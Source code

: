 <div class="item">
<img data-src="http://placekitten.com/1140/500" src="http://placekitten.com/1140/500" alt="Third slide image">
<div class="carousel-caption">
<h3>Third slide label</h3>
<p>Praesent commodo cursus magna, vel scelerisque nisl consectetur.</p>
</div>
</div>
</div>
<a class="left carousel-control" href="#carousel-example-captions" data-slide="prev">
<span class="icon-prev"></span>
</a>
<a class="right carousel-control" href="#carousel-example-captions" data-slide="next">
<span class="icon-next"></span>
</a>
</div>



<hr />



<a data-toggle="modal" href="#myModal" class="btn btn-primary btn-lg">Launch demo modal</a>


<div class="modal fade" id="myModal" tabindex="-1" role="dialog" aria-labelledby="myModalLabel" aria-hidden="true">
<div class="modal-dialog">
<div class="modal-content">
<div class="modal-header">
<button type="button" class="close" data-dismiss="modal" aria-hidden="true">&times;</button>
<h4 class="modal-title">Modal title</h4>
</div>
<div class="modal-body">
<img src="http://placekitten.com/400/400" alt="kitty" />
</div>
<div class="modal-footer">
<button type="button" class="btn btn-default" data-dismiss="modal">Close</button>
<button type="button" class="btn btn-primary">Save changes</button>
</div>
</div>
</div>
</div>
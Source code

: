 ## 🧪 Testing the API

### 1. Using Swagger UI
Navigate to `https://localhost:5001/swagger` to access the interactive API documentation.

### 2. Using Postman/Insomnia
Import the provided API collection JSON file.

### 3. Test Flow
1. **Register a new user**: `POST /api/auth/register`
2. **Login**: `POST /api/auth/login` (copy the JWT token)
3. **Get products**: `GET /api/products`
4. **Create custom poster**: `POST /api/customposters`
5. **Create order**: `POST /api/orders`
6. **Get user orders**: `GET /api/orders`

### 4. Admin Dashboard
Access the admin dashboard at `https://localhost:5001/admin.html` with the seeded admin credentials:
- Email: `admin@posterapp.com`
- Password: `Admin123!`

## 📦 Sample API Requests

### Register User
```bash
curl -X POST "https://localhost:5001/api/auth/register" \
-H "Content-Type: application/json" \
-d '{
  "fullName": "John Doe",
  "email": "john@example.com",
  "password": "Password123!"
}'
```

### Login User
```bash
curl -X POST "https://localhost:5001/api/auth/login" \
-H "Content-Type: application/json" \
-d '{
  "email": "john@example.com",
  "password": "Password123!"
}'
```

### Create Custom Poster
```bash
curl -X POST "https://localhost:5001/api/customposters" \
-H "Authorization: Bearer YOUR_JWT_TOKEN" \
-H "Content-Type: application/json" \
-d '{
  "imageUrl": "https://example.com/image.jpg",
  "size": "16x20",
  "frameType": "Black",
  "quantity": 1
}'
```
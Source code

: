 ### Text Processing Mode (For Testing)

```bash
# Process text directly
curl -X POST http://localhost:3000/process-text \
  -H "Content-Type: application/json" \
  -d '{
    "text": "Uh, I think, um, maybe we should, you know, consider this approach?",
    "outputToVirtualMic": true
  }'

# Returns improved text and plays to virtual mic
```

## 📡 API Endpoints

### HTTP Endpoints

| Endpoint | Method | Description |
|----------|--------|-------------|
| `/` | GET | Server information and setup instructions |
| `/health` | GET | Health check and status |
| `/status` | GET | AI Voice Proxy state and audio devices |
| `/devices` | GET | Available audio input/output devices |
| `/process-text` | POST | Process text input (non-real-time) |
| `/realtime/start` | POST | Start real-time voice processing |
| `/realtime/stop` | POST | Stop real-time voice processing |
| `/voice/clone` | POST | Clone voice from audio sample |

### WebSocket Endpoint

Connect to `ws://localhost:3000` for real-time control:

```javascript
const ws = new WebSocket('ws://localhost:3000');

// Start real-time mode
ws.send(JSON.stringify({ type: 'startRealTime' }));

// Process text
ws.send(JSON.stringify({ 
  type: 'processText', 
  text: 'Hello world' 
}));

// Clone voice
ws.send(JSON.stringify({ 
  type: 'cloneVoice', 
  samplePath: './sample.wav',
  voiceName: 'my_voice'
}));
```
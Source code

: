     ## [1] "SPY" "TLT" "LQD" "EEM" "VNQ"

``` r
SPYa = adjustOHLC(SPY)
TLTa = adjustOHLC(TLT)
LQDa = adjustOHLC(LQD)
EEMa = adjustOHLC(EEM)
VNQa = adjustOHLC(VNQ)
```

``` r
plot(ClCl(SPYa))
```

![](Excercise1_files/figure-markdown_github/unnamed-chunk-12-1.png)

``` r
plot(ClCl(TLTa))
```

§ §

* **What the exercise asks**
Using the entries above, work out how many lines contain the string "modal". Respond with that number alone.

* **Response area**
10